[Dataset items]
□ □ □ □

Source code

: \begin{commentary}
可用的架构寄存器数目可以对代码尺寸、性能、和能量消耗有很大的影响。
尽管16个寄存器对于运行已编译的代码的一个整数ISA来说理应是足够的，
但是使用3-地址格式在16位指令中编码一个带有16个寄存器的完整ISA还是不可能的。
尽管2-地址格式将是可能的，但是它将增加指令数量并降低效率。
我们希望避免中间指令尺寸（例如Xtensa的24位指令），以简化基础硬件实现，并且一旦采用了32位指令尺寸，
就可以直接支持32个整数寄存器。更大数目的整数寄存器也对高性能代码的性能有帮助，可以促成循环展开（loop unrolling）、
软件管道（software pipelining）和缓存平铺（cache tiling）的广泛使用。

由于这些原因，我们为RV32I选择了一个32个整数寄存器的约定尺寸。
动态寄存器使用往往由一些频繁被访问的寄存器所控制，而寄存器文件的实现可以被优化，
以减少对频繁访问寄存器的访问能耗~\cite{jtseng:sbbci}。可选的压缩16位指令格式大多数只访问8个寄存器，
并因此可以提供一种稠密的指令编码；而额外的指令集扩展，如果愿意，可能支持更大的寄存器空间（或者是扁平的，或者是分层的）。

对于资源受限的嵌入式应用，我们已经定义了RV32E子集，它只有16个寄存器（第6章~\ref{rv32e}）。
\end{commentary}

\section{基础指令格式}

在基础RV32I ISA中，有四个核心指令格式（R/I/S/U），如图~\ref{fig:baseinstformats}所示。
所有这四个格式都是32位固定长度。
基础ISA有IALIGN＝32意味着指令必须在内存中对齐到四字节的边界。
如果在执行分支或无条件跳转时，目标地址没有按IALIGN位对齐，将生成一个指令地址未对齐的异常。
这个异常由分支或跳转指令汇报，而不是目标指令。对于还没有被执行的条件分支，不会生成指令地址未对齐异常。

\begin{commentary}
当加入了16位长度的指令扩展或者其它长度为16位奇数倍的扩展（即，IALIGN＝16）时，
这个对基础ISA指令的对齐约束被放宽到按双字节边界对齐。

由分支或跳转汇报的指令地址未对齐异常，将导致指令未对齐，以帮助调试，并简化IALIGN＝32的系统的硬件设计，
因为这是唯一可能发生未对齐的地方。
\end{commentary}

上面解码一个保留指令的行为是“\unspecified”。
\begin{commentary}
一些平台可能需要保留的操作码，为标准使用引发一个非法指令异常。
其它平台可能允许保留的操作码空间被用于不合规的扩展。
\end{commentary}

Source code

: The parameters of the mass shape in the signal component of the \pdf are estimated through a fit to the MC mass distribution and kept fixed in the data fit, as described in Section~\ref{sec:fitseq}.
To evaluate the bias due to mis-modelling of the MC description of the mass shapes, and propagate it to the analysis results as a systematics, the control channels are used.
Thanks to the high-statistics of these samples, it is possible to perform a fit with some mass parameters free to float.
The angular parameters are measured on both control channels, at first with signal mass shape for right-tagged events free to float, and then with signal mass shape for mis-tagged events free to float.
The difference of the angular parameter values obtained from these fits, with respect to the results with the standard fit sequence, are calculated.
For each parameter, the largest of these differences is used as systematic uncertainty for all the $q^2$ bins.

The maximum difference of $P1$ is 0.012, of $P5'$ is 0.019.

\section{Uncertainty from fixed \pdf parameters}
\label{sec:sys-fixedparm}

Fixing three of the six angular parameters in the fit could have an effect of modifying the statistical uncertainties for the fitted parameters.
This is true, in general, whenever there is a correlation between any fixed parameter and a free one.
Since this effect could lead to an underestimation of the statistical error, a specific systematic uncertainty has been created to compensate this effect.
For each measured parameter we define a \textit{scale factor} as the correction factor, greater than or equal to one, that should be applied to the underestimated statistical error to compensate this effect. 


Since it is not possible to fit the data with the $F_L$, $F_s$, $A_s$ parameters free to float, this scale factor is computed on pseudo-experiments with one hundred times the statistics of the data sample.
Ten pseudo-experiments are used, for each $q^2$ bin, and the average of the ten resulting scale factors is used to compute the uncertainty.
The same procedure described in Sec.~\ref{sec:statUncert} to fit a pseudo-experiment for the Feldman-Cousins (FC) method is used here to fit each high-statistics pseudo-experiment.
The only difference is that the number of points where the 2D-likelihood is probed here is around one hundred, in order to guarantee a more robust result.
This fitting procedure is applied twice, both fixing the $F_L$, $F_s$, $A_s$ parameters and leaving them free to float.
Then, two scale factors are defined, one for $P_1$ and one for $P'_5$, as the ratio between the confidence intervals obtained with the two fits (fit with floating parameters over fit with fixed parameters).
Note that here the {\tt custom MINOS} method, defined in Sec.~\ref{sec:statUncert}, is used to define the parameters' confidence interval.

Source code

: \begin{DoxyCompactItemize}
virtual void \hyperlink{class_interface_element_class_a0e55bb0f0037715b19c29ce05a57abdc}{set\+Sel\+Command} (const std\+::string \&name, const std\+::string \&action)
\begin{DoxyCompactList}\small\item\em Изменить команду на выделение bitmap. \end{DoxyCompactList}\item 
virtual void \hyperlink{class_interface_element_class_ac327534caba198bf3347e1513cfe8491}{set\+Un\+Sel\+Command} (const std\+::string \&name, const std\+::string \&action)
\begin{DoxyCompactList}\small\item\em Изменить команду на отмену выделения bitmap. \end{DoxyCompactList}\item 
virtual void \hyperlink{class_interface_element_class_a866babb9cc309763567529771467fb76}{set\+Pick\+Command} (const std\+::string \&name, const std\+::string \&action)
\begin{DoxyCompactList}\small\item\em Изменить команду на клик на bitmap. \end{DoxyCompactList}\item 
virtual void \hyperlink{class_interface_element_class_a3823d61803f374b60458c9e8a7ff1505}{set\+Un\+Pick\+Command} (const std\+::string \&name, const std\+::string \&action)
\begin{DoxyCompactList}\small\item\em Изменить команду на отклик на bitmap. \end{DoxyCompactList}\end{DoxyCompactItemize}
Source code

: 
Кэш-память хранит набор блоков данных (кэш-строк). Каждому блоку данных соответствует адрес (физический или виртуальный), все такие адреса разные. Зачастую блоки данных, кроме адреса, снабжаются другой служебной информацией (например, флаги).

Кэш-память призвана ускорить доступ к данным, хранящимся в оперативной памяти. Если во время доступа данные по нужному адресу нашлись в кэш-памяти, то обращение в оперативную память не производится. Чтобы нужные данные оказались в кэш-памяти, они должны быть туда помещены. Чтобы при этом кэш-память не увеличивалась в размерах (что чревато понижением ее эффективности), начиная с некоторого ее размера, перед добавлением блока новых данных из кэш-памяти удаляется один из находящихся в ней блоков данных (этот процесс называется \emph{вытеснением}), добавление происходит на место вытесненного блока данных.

□ □ □ □

Task statement:
All of the data above should be duplicated exactly.

Solution to this problem:
Source code

: \begin{commentary}
可用的架构寄存器数目可以对代码尺寸、性能、和能量消耗有很大的影响。
尽管16个寄存器对于运行已编译的代码的一个整数ISA来说理应是足够的，
但是使用3-地址格式在16位指令中编码一个带有16个寄存器的完整ISA还是不可能的。
尽管2-地址格式将是可能的，但是它将增加指令数量并降低效率。
我们希望避免中间指令尺寸（例如Xtensa的24位指令），以简化基础硬件实现，并且一旦采用了32位指令尺寸，
就可以直接支持32个整数寄存器。更大数目的整数寄存器也对高性能代码的性能有帮助，可以促成循环展开（loop unrolling）、
软件管道（software pipelining）和缓存平铺（cache tiling）的广泛使用。

由于这些原因，我们为RV32I选择了一个32个整数寄存器的约定尺寸。
动态寄存器使用往往由一些频繁被访问的寄存器所控制，而寄存器文件的实现可以被优化，
以减少对频繁访问寄存器的访问能耗~\cite{jtseng:sbbci}。可选的压缩16位指令格式大多数只访问8个寄存器，
并因此可以提供一种稠密的指令编码；而额外的指令集扩展，如果愿意，可能支持更大的寄存器空间（或者是扁平的，或者是分层的）。

对于资源受限的嵌入式应用，我们已经定义了RV32E子集，它只有16个寄存器（第6章~\ref{rv32e}）。
\end{commentary}

\section{基础指令格式}

在基础RV32I ISA中，有四个核心指令格式（R/I/S/U），如图~\ref{fig:baseinstformats}所示。
所有这四个格式都是32位固定长度。
基础ISA有IALIGN＝32意味着指令必须在内存中对齐到四字节的边界。
如果在执行分支或无条件跳转时，目标地址没有按IALIGN位对齐，将生成一个指令地址未对齐的异常。
这个异常由分支或跳转指令汇报，而不是目标指令。对于还没有被执行的条件分支，不会生成指令地址未对齐异常。

\begin{commentary}
当加入了16位长度的指令扩展或者其它长度为16位奇数倍的扩展（即，IALIGN＝16）时，
这个对基础ISA指令的对齐约束被放宽到按双字节边界对齐。

由分支或跳转汇报的指令地址未对齐异常，将导致指令未对齐，以帮助调试，并简化IALIGN＝32的系统的硬件设计，
因为这是唯一可能发生未对齐的地方。
\end{commentary}

上面解码一个保留指令的行为是“\unspecified”。
\begin{commentary}
一些平台可能需要保留的操作码，为标准使用引发一个非法指令异常。
其它平台可能允许保留的操作码空间被用于不合规的扩展。
\end{commentary}

Source code

: The parameters of the mass shape in the signal component of the \pdf are estimated through a fit to the MC mass distribution and kept fixed in the data fit, as described in Section~\ref{sec:fitseq}.
To evaluate the bias due to mis-modelling of the MC description of the mass shapes, and propagate it to the analysis results as a systematics, the control channels are used.
Thanks to the high-statistics of these samples, it is possible to perform a fit with some mass parameters free to float.
The angular parameters are measured on both control channels, at first with signal mass shape for right-tagged events free to float, and then with signal mass shape for mis-tagged events free to float.
The difference of the angular parameter values obtained from these fits, with respect to the results with the standard fit sequence, are calculated.
For each parameter, the largest of these differences is used as systematic uncertainty for all the $q^2$ bins.

The maximum difference of $P1$ is 0.012, of $P5'$ is 0.019.

\section{Uncertainty from fixed \pdf parameters}
\label{sec:sys-fixedparm}

Fixing three of the six angular parameters in the fit could have an effect of modifying the statistical uncertainties for the fitted parameters.
This is true, in general, whenever there is a correlation between any fixed parameter and a free one.
Since this effect could lead to an underestimation of the statistical error, a specific systematic uncertainty has been created to compensate this effect.
For each measured parameter we define a \textit{scale factor} as the correction factor, greater than or equal to one, that should be applied to the underestimated statistical error to compensate this effect. 


Since it is not possible to fit the data with the $F_L$, $F_s$, $A_s$ parameters free to float, this scale factor is computed on pseudo-experiments with one hundred times the statistics of the data sample.
Ten pseudo-experiments are used, for each $q^2$ bin, and the average of the ten resulting scale factors is used to compute the uncertainty.
The same procedure described in Sec.~\ref{sec:statUncert} to fit a pseudo-experiment for the Feldman-Cousins (FC) method is used here to fit each high-statistics pseudo-experiment.
The only difference is that the number of points where the 2D-likelihood is probed here is around one hundred, in order to guarantee a more robust result.
This fitting procedure is applied twice, both fixing the $F_L$, $F_s$, $A_s$ parameters and leaving them free to float.
Then, two scale factors are defined, one for $P_1$ and one for $P'_5$, as the ratio between the confidence intervals obtained with the two fits (fit with floating parameters over fit with fixed parameters).
Note that here the {\tt custom MINOS} method, defined in Sec.~\ref{sec:statUncert}, is used to define the parameters' confidence interval.

Source code

: \begin{DoxyCompactItemize}
virtual void \hyperlink{class_interface_element_class_a0e55bb0f0037715b19c29ce05a57abdc}{set\+Sel\+Command} (const std\+::string \&name, const std\+::string \&action)
\begin{DoxyCompactList}\small\item\em Изменить команду на выделение bitmap. \end{DoxyCompactList}\item 
virtual void \hyperlink{class_interface_element_class_ac327534caba198bf3347e1513cfe8491}{set\+Un\+Sel\+Command} (const std\+::string \&name, const std\+::string \&action)
\begin{DoxyCompactList}\small\item\em Изменить команду на отмену выделения bitmap. \end{DoxyCompactList}\item 
virtual void \hyperlink{class_interface_element_class_a866babb9cc309763567529771467fb76}{set\+Pick\+Command} (const std\+::string \&name, const std\+::string \&action)
\begin{DoxyCompactList}\small\item\em Изменить команду на клик на bitmap. \end{DoxyCompactList}\item 
virtual void \hyperlink{class_interface_element_class_a3823d61803f374b60458c9e8a7ff1505}{set\+Un\+Pick\+Command} (const std\+::string \&name, const std\+::string \&action)
\begin{DoxyCompactList}\small\item\em Изменить команду на отклик на bitmap. \end{DoxyCompactList}\end{DoxyCompactItemize}
Source code

: 
Кэш-память хранит набор блоков данных (кэш-строк). Каждому блоку данных соответствует адрес (физический или виртуальный), все такие адреса разные. Зачастую блоки данных, кроме адреса, снабжаются другой служебной информацией (например, флаги).

Кэш-память призвана ускорить доступ к данным, хранящимся в оперативной памяти. Если во время доступа данные по нужному адресу нашлись в кэш-памяти, то обращение в оперативную память не производится. Чтобы нужные данные оказались в кэш-памяти, они должны быть туда помещены. Чтобы при этом кэш-память не увеличивалась в размерах (что чревато понижением ее эффективности), начиная с некоторого ее размера, перед добавлением блока новых данных из кэш-памяти удаляется один из находящихся в ней блоков данных (этот процесс называется \emph{вытеснением}), добавление происходит на место вытесненного блока данных.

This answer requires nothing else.